Introduction to the Project

The primary objective of this project was to build a non-linear finite element model in ANSYS to assess the margin of safety of the flange bolts and to determine the gaps that develop between the jointed parts when the assembly is loaded. The focus was on a specific part of the F1 engine nozzle, as depicted in the accompanying images.

Left: The actual F1 engine on display at the National Air and Space Museum. (Photograph by Mike Peel www.mikepeel.net)
Right: The ANSYS model of the mid and lower parts of the nozzle, showing the 100 bolts used in the analysis.

Nozzle Model of 100 Bolts


Material Properties

Understanding the material properties is crucial for accurate simulation. The materials used in this analysis are:

Material

Young’s Modulus (psi)

Poisson’s Ratio

Coefficient of Thermal Expansion (per °F)

300 Series Stainless Steel

2.9E+7

0.27

1E-5

A-286 Steel

2.9E+7

0.31

9.5E-6

Pressure and Forces

The pressure within the nozzle due to the exhaust gas was calculated using 1D gas dynamics, varying linearly along the nozzle axis.

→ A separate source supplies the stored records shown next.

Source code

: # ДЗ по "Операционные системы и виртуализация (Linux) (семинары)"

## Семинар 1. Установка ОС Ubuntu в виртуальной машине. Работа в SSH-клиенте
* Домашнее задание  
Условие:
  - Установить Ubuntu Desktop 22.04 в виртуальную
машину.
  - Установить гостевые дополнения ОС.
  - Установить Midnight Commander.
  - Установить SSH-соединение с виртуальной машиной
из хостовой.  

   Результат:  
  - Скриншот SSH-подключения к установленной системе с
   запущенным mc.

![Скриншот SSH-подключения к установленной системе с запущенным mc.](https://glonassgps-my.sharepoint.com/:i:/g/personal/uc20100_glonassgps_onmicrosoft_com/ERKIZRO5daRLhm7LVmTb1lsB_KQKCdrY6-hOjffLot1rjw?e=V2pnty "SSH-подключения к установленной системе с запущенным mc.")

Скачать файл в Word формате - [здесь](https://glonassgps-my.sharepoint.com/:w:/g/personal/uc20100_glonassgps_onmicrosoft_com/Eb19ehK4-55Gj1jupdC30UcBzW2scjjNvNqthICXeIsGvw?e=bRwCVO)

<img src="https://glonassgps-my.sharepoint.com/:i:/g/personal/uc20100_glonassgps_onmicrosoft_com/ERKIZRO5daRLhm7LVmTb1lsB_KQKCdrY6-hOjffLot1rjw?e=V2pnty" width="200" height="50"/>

At the exit (z=0), the pressure is 12.17 psi, and at the entrance to the mid-nozzle, it is 47.72 psi. To simplify the model, the regeneration channels were omitted, and a free body diagram was used to deduce equivalent forces on the mid and lower nozzle. These forces were modeled as two separate 1000 lbf forces. The gas temperature is 700°F, causing thermal strain, and the bolt was pre-loaded to 50% of its breaking strength.

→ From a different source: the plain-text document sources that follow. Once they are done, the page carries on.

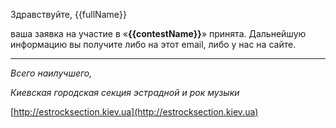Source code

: Здравствуйте, {{fullName}}

ваша заявка на участие в «**{{contestName}}**» принята. Дальнейшую информацию вы получите либо на этот email, либо у нас на сайте.

---

*Всего наилучшего,*

*Киевская городская секция эстрадной и рок музыки*

[http://estrocksection.kiev.ua](http://estrocksection.kiev.ua)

Key Highlights of the Analysis

1.      Building the Non-Linear Finite Element Model in ANSYS:

    • The model was developed to include the critical components: the mid and lower parts of the nozzle and the bolted flange joint.
    • Non-linear elements were used to accurately simulate the behavior of the materials under load and thermal conditions.

2.      Assessing the Margin of Safety:

    • The simulation aimed to determine the margin of safety for the flange bolts, ensuring they can withstand the operational stresses without failure.

3.      Analyzing Joint Gaps:

    • The model helped in understanding the gaps that develop between the jointed parts when subjected to loads, which is crucial for ensuring the integrity and performance of the nozzle assembly.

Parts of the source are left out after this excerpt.